“Leave No Trace,” a 2018 drama film directed by Debra Granik (“Winter’s Bone”), centers on Iraq war veteran Will (Ben Foster) and his daughter Tom (Thomasin McKenzie). They lead a simple life, living off the grid in an old-growth forest park close to Portland, Oregon. They make fires with dry leaves and collect rainwater. Tom and Will occasionally travel into the city for supplies and to buy his VA-issued benzodiazepines, which he then sells to other veterans. However, when a jogger spots Tom and alerts the authorities, their peaceful existence is abruptly disturbed.
The father and daughter are quickly located and momentarily separated by park rangers, police, and social services. Social services pick her and Will up and take them to a Christmas tree farm in rural Oregon, where they can stay in exchange for Will’s work after making sure Tom is safe. Her dad becomes restless and decides to leave, even though she comes to like the location. “Leave No Trace” is a moving commentary on contemporary problems like PTSD and veteran homelessness if you’re wondering whether “Leave No Trace” was influenced by actual events. As a result, we’ve got you covered.

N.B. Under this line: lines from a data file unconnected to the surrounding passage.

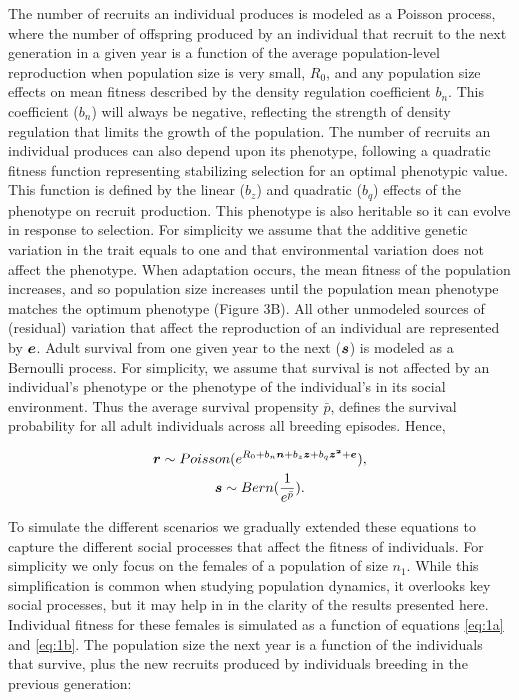 \documentclass{article}
\begin{document}
The number of recruits an individual produces is modeled as a Poisson process, where the number of offspring produced by an individual that recruit to the next generation in a given year is a function of the average population-level reproduction when population size is very small, $R_0$, and any population size effects on mean fitness described by the density regulation coefficient $b_{n}$. This coefficient ($b_{n}$) will always be negative, reflecting the strength of density regulation that limits the growth of the population.  The number of recruits an individual produces can also depend upon its phenotype, following a quadratic fitness function representing stabilizing selection for an optimal phenotypic value. This function is defined by the linear ($b_z$) and quadratic ($b_q$) effects of the phenotype on recruit production. This phenotype is also heritable so it can evolve in response to selection. For simplicity we assume that the additive genetic variation in the trait equals to one and that environmental variation does not affect the phenotype. When adaptation occurs, the mean fitness of the population increases, and so population size increases until the population mean phenotype matches the optimum phenotype (Figure 3B). All other unmodeled sources of (residual) variation that affect the reproduction of an individual are represented by $\vectorsym{e}$. Adult survival from one given year to the next ($\vectorsym{s}$) is modeled as a Bernoulli process. For simplicity, we assume that survival is not affected by an individual's phenotype or the phenotype of the individual's in its social environment. Thus the average survival propensity $\bar{p}$, defines the survival probability for all adult individuals across all breeding episodes. Hence,

\begin{subequations} 
\begin{gather}
\vectorsym{r}\sim Poisson(e^{R_{0} + b_{n} \vectorsym{n} + b_{z} \vectorsym{z} + b_{q} \vectorsym{z^2} + \vectorsym{e}}), \label{eq:1a} \\
\vectorsym{s}\sim Bern(\frac{1}{e^{\bar{p}}}). \label{eq:1b}
\end{gather}
\end{subequations}

To simulate the different scenarios we gradually extended these equations to capture the different social processes that affect the fitness of individuals. For simplicity we only focus on the females of a population of size $n_{1}$. While this simplification is common when studying population dynamics, it overlooks key social processes, but it may help in in the clarity of the results presented here. Individual fitness for these females is simulated as a function of equations \ref{eq:1a} and \ref{eq:1b}. The population size the next year is a function of the individuals that survive, plus the new recruits produced by individuals breeding in the previous generation:
\end{document}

Is Leave No Trace A True Story?
The movie “Leave No Trace” is, in fact, based on a true story. The film adaptation of American author Peter Rock’s 2009 book “My Abandonment” was written by Debra Granik and Anne Rosellini. It is based on a 2004 news article in the Portland newspaper The Oregonian. The story underwent several revisions before it was adapted for the screen, so even though the movie is based on a true story, there are some differences.
The police discovered a Vietnam veteran living with his daughter in a sheltered west of downtown Portland in Forest Park. The man’s only source of income at the time was the $400 monthly disability checks he received because he was out of work. Additionally, he bought outdated encyclopedias for his young daughter’s education, and the authorities discovered neither physical nor sexual abuse of the child. The father was employed at a farm, as shown in the movie, but they eventually left, and as of December 2018, no one had heard from them.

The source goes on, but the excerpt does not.